Hello Andrew,

I'll need a little more time to come up to speed on this fix. I'm concerned that
there may be interoperability or backwards compatibility issues.



Andrew John Hughes wrote:
> 2009/9/2 Andrew John Hughes <gnu_and...@member.fsf.org>:
>> 2009/9/2 Michael StJohns <mstjo...@comcast.net>:
>>> At 09:38 PM 9/1/2009, Andrew John Hughes wrote:
>>>> 2009/9/2 Michael StJohns <mstjo...@comcast.net>:
>>>>>  This appears to be related specifically to PKCS11.  Specifically, 
>>>>> PKCS11
>>>>> v2.20 has some ambiguity of the representation of an EC point (which is
>>>>> different in the text than an ASN1 ECPoint).
>>>>>
>>>>> This is being clarified in v2.30 with the unencoded point format (e.g.the
>>>>> format described in  X9.62, where the first octet indicates the encoding 
>>>>> and
>>>>> there are either N or 2N octets following)Â  being the expected value, but
>>>>> with PKCS11 providers allowed - legacy - to accept either.
>>>>>
>>>>> One of the reasons for going that way was how the JDK PKCS11 provider had
>>>>> interpreted the issue and implemented its code.
>>>>>
>>>>> I don't support this fix - among other things, this fix only deals with 
>>>>> 1/2
>>>>> of the problem.  The other half is related to encoding the value.  Also,
>>>>> changing the code at decodePoint seems further into the stack than needed
>>>>> and may affect other uses of that method.
>>>>>
>>>> That's really too vague to be of much help in improving the patch.

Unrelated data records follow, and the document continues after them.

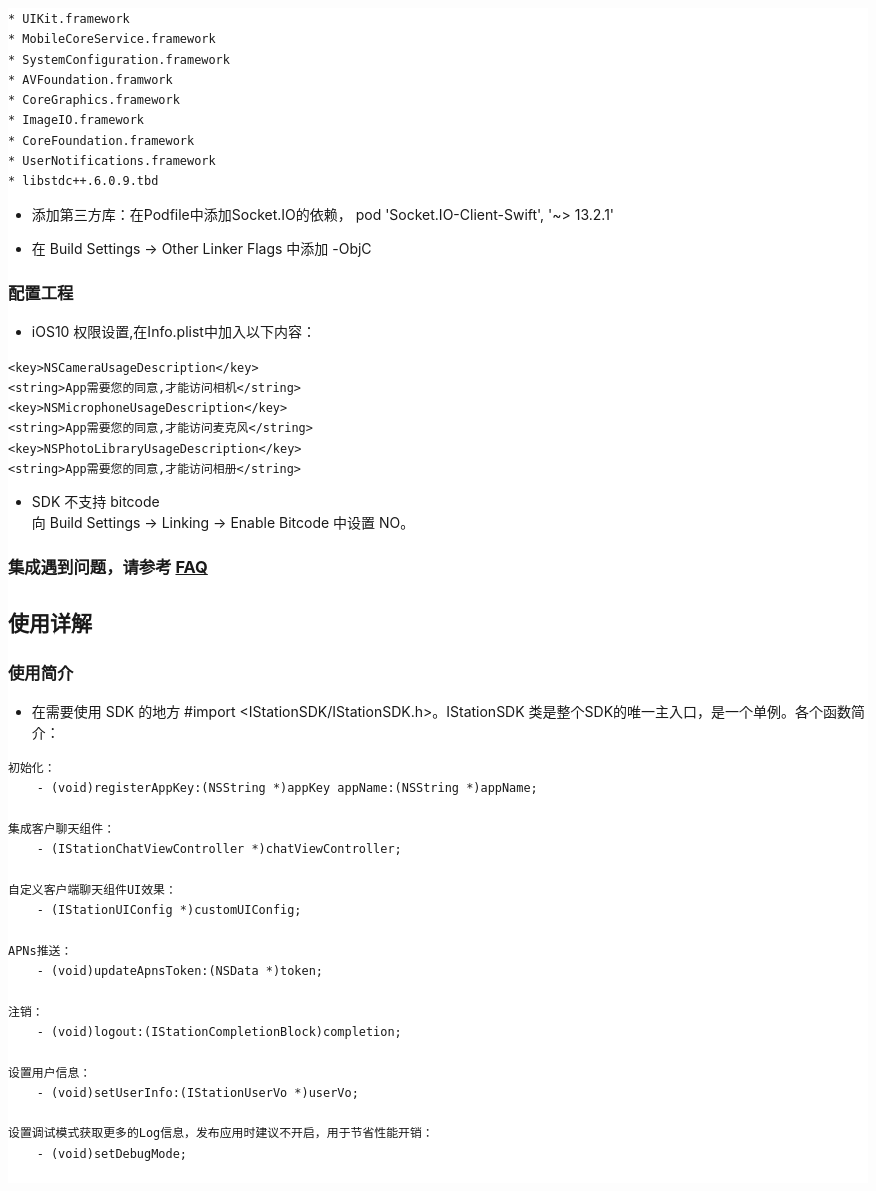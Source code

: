 	* UIKit.framework
	* MobileCoreService.framework
	* SystemConfiguration.framework
	* AVFoundation.framwork
	* CoreGraphics.framework
	* ImageIO.framework
	* CoreFoundation.framework
	* UserNotifications.framework
	* libstdc++.6.0.9.tbd

* 添加第三方库：在Podfile中添加Socket.IO的依赖， pod 'Socket.IO-Client-Swift', '~> 13.2.1'

* 在 Build Settings -> Other Linker Flags 中添加 -ObjC 

### 配置工程

* iOS10 权限设置,在Info.plist中加入以下内容：  

```
<key>NSCameraUsageDescription</key>
<string>App需要您的同意,才能访问相机</string>  
<key>NSMicrophoneUsageDescription</key>  
<string>App需要您的同意,才能访问麦克风</string>  
<key>NSPhotoLibraryUsageDescription</key>  
<string>App需要您的同意,才能访问相册</string>
```

* SDK 不支持 bitcode  
向 Build Settings → Linking → Enable Bitcode 中设置 NO。

### 集成遇到问题，请参考 [FAQ](https://github.com/sykesiStation/IStation_iOS_SDK/wiki/%E5%B8%B8%E8%A7%81%E9%97%AE%E9%A2%98 "target=_blank")


## 使用详解

### 使用简介

* 在需要使用 SDK 的地方 #import \<IStationSDK/IStationSDK.h>。IStationSDK 类是整个SDK的唯一主入口，是一个单例。各个函数简介：
 
```objc
初始化：
	- (void)registerAppKey:(NSString *)appKey appName:(NSString *)appName;
	
集成客户聊天组件：
	- (IStationChatViewController *)chatViewController;
	
自定义客户端聊天组件UI效果：
	- (IStationUIConfig *)customUIConfig;
	
APNs推送：
	- (void)updateApnsToken:(NSData *)token;
	
注销：
	- (void)logout:(IStationCompletionBlock)completion;

设置用户信息：
	- (void)setUserInfo:(IStationUserVo *)userVo;

设置调试模式获取更多的Log信息，发布应用时建议不开启，用于节省性能开销：
	- (void)setDebugMode;
		
```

>>>> You seem to be saying little more than 'I don't like it'.
>>> Sorry about that.  My point was that your patch didn't completely solve the 
>>> problem and that the point at where you were fixing it could have some bad 
>>> side effects for anyone calling decodePoint directly.
>>>
>>>
>>>>> There's an existing JDK bug on this coming at it from a different 
>>>>> direction
>>>>> - 6763530 ... and there may be considerations at
>>>>>
>>>>> https://bugzilla.mozilla.org/show_bug.cgi?id=480280
>>>>>
>>>> It seems likely that's the NSS change that causes the current failure.
>>>> The fix I submitted here is based on the way this is handle in NSS.
>>>> In fact, the code is similar enough to suggest that one was developed
>>> >from the other.
>>>>> Â that should be looked at.
>>>> The JDK bug is not really 'from a different direction', it's reporting
>>>> exactly the same error but from a less trivial example (I get the same
>>>> failure while trying to create an example key, while this seems to
>>>> require specific hardware if I'm reading it correctly).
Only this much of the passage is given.